William Burchill presented his research on new and emerging technologies that can help to manage slurry on farm, and Pat Tuohy presented research collected to date on a project Teagasc is leading at the Department’s request, to measure slurry storage and decide whether allocated limits are enough. The project is tracking slurry on 100 farms around the country, with fundings to be released in Spring 2025.

The question session after the panel saw lots of interest from the audience, with credit due to the panel for their honesty and openness. Ted Massey explained that we have a social responsibility to improve water quality, and that with improvements, he was sure we would maintain our derogation. He stated “Farmers need to get from a situation where they can choose to manage their slurry versus trying to manage the level of slurry in a tank so they can get the best out of it, reduce their costs in terms of chemical fertiliser, but also reduce the loss of nutrients to water. That has to be a key part of our strategy to future proof our industry.”

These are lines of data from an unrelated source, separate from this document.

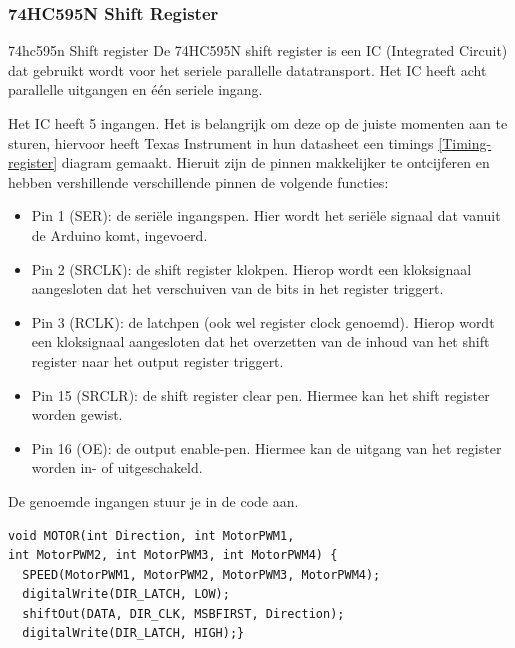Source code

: \subsubsection{74HC595N Shift Register}
74hc595n Shift register
De 74HC595N shift register\cite{shiftregister} is een \gls{IC} (Integrated Circuit) dat gebruikt wordt voor het seriele parallelle datatransport. Het IC heeft acht parallelle uitgangen en één seriele ingang. 

Het \gls{IC} heeft 5 ingangen. Het is belangrijk om deze op de juiste momenten aan te sturen, hiervoor heeft Texas Instrument in hun datasheet\cite{shiftregister} een timings \eqref{Timing-register} diagram gemaakt. Hieruit zijn de pinnen makkelijker te ontcijferen en hebben vershillende verschillende pinnen de volgende functies:
\begin{itemize}
    \item Pin 1 (SER): de seriële ingangspen. Hier wordt het seriële signaal dat vanuit de Arduino komt, ingevoerd.
    \item Pin 2 (SRCLK): de shift register klokpen. Hierop wordt een kloksignaal aangesloten dat het verschuiven van de bits in het register triggert.
    \item Pin 3 (RCLK): de latchpen (ook wel register clock genoemd). Hierop wordt een kloksignaal aangesloten dat het overzetten van de inhoud van het shift register naar het output register triggert.
    \item Pin 15 (SRCLR): de shift register clear pen. Hiermee kan het shift register worden gewist.
    \item Pin 16 (OE): de output enable-pen. Hiermee kan de uitgang van het register worden in- of uitgeschakeld.
\end{itemize}
De genoemde ingangen stuur je in de code aan.
\begin{lstlisting}
void MOTOR(int Direction, int MotorPWM1,
int MotorPWM2, int MotorPWM3, int MotorPWM4) {
  SPEED(MotorPWM1, MotorPWM2, MotorPWM3, MotorPWM4);
  digitalWrite(DIR_LATCH, LOW);
  shiftOut(DATA, DIR_CLK, MSBFIRST, Direction);
  digitalWrite(DIR_LATCH, HIGH);}
\end{lstlisting}

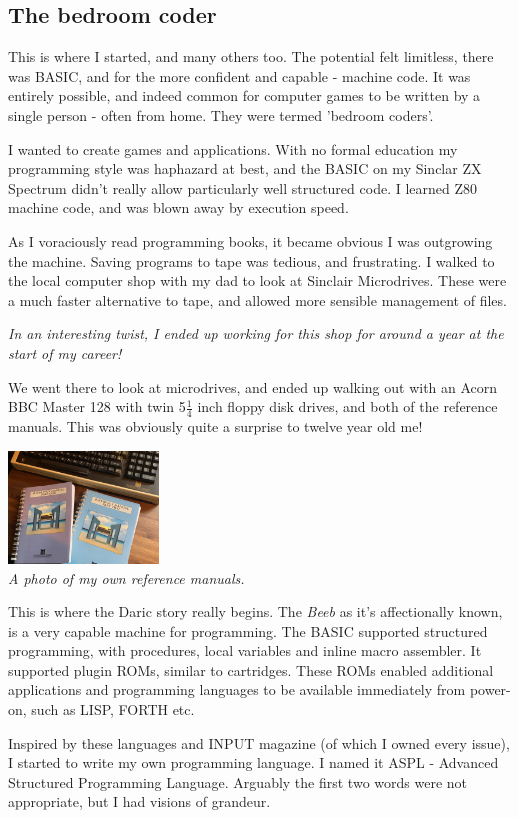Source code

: \documentclass[10pt]{book}
\newcommand{\Daric}{Daric}
\begin{document}
\subsection{The bedroom coder}
\par{This is where I started, and many others too. The potential felt limitless, there was BASIC, and for the more confident and capable - machine code. It was entirely possible, and indeed common for computer games to be written by a single person - often from home. They were termed 'bedroom coders'.}
\par{I wanted to create games and applications. With no formal education my programming style was haphazard at best, and the BASIC on my Sinclar ZX Spectrum didn't really allow particularly well structured code. I learned Z80 machine code, and was blown away by execution speed.}
\par{As I voraciously read programming books, it became obvious I was outgrowing the machine. Saving programs to tape was tedious, and frustrating. I walked to the local computer shop with my dad to look at Sinclair Microdrives. These were a much faster alternative to tape, and allowed more sensible management of files.}
\par{\emph{In an interesting twist, I ended up working for this shop for around a year at the start of my career!}}
\par{We went there to look at microdrives, and ended up walking out with an Acorn BBC Master 128 with twin 5$\frac{1}{4}$ inch floppy disk drives, and both of the reference manuals. This was obviously quite a surprise to twelve year old me! }
\begin{center}
\includegraphics[height=3cm]{Photo 08-02-2022, 11 46 37.jpg}\\
\scriptsize{\emph{A photo of my own reference manuals.}}
\end{center}
\par{This is where the \Daric{} story really begins. The \emph{Beeb} as it's affectionally known, is a very capable machine for programming. The BASIC supported structured programming, with procedures, local variables and inline macro assembler. It supported plugin ROMs, similar to cartridges. These ROMs enabled additional applications and programming languages to be available immediately from power-on, such as LISP, FORTH etc.}
\par{Inspired by these languages and INPUT magazine (of which I owned every issue), I started to write my own programming language. I named it ASPL - Advanced Structured Programming Language. Arguably the first two words were not appropriate, but I had visions of grandeur.}
\end{document}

Attendees did focus on their frustration at the lack of clear roadmap ahead for farmers who need to reduce their stocking numbers, plan to invest in more storage or make other upgrades.  They asked for clarity from government and the sector, and also supports that were easier to access and would cover more of the investment costs needed.

Closing the event, Vincent O’Donovan, Chair of Carbery, commended those who were in attendance for their interest in proactive solutions for slurry and water quality and thanked the panel for their engagement.